Provide again, from the entries below, every line from the one containing "de la tienda." through the one containing "los usuarios registrados.", exactly as written, and no other line.

Listed entries:
+ + + +

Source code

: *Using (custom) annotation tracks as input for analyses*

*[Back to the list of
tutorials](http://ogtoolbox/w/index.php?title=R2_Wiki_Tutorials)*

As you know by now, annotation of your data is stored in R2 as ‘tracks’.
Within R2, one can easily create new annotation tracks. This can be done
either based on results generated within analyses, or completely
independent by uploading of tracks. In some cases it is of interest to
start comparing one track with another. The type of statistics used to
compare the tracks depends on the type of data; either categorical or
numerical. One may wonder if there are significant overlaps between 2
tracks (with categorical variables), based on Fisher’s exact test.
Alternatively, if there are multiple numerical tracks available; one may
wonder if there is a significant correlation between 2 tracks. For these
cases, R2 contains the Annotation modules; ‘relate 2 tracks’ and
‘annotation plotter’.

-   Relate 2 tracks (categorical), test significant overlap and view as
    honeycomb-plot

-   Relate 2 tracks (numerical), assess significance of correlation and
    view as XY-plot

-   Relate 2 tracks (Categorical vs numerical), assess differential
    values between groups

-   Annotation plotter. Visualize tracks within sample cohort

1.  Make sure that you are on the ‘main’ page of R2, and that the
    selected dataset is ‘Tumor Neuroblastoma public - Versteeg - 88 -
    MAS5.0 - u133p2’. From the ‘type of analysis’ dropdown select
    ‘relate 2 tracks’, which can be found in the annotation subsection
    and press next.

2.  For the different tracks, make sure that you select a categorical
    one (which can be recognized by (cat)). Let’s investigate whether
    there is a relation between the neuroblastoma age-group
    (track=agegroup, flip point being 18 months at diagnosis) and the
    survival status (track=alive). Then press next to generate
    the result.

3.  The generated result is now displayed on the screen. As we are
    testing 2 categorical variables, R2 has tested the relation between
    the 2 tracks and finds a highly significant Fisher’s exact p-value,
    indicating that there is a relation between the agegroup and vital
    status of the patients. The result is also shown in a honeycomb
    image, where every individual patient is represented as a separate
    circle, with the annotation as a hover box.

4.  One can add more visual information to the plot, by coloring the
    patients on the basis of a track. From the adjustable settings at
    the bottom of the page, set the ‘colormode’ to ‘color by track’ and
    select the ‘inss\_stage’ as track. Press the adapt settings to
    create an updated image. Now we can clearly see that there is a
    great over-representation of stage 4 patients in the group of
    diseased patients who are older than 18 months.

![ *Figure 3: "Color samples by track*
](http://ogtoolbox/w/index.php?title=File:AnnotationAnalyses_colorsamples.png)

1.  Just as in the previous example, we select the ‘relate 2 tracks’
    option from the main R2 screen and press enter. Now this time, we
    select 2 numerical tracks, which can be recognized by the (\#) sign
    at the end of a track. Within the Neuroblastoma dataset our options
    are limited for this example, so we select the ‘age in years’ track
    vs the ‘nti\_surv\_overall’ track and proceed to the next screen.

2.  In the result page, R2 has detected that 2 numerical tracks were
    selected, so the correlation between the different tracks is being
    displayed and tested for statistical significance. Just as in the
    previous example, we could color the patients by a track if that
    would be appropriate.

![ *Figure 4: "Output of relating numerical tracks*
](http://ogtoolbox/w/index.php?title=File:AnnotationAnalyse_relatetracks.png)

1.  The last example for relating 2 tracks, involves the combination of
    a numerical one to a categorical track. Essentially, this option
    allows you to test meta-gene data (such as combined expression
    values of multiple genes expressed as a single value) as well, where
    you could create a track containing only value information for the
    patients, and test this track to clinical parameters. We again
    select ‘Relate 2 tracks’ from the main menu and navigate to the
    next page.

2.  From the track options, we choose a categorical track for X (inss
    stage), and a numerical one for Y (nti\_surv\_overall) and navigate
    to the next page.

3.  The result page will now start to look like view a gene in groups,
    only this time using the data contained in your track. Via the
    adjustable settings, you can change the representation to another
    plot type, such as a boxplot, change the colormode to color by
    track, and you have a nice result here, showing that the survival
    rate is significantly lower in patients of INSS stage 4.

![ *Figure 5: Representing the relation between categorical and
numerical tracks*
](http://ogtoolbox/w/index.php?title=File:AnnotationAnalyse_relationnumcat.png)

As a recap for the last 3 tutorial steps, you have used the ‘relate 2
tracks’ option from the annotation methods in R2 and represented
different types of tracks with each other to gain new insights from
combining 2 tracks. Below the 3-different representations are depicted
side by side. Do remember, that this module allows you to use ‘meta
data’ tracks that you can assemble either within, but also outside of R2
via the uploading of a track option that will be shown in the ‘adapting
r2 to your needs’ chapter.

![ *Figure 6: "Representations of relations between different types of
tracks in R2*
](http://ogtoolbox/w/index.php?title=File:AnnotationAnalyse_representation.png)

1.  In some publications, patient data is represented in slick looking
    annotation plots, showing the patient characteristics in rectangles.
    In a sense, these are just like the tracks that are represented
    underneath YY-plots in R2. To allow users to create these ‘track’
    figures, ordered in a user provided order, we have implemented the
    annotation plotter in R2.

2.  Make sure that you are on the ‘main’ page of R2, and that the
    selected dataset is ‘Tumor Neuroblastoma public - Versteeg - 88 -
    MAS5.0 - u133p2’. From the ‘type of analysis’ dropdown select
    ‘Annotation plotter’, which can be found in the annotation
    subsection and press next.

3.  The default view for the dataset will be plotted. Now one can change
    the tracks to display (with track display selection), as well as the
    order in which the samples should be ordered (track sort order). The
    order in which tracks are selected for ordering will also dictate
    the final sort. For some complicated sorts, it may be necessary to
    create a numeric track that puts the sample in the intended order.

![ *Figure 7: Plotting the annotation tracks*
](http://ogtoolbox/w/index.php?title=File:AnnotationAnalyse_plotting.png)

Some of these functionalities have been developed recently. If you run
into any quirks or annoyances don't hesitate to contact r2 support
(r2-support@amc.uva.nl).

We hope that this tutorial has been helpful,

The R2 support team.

+ + + +

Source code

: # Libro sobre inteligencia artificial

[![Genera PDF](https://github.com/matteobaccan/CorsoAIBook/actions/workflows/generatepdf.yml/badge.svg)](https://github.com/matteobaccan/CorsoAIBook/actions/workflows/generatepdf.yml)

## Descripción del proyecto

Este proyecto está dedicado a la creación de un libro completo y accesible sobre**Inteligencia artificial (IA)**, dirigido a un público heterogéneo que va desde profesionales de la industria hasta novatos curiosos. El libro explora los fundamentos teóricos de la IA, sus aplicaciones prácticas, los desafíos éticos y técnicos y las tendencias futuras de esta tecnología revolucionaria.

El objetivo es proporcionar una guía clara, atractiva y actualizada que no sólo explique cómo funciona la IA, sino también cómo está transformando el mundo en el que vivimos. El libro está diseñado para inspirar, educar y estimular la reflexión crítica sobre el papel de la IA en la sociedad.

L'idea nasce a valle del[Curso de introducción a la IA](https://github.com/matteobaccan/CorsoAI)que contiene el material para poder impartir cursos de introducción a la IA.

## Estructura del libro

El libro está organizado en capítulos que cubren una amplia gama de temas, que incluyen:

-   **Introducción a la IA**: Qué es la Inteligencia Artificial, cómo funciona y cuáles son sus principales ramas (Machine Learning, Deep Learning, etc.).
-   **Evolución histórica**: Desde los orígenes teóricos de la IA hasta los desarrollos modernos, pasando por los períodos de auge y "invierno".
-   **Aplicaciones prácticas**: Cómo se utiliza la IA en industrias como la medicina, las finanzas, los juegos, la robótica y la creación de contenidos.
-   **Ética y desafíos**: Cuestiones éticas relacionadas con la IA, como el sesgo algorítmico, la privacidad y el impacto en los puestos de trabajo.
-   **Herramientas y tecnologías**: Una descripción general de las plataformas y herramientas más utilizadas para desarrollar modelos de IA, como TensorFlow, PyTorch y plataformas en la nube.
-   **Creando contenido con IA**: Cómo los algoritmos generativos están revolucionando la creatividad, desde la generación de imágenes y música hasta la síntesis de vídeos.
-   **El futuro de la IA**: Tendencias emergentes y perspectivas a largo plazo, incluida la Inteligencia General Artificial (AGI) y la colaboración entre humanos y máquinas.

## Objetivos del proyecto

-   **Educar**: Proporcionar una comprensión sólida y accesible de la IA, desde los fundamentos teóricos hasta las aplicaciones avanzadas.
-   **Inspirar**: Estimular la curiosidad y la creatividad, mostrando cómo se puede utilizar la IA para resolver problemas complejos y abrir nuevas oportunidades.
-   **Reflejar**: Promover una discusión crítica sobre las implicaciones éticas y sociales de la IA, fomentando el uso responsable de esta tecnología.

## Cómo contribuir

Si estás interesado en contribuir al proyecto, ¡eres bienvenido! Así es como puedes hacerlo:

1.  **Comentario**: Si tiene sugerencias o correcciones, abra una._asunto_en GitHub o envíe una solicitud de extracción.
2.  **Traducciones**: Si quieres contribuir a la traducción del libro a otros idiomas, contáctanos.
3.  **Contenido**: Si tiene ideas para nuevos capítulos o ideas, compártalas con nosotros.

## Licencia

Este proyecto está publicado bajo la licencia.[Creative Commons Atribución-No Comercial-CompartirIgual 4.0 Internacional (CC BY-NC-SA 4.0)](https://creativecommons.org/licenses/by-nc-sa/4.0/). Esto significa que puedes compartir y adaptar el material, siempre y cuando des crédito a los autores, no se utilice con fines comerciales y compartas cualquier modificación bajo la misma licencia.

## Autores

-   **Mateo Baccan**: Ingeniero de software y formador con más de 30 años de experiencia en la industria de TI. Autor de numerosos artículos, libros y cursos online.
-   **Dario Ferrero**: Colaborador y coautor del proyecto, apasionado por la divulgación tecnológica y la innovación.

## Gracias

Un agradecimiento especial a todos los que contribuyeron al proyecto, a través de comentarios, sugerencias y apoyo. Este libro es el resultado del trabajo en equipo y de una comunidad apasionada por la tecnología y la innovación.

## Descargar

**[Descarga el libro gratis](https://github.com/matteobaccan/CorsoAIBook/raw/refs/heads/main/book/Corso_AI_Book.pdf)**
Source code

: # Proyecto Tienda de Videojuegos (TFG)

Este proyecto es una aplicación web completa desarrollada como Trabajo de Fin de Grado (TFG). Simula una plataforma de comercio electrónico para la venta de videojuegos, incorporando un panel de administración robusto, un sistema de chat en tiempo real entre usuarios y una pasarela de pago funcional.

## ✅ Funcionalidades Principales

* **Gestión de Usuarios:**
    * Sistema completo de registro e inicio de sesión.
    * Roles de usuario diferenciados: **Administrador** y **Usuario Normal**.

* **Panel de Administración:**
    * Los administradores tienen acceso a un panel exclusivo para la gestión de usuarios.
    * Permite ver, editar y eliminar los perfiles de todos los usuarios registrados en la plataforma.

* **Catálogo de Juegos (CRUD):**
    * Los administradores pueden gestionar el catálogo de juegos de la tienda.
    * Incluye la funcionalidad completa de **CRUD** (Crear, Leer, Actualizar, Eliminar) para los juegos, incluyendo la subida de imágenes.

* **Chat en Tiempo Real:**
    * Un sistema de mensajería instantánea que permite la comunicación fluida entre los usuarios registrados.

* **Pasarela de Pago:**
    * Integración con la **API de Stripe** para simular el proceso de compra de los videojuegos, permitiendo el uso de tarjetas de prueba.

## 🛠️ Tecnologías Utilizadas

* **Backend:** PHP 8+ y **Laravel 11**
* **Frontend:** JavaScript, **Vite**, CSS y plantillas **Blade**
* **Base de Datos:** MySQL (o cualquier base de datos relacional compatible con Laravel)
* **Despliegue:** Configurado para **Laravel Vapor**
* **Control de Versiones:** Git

+ + + +

Result of this task:
    * Los administradores pueden gestionar el catálogo de juegos de la tienda.
    * Incluye la funcionalidad completa de **CRUD** (Crear, Leer, Actualizar, Eliminar) para los juegos, incluyendo la subida de imágenes.

* **Chat en Tiempo Real:**
    * Un sistema de mensajería instantánea que permite la comunicación fluida entre los usuarios registrados.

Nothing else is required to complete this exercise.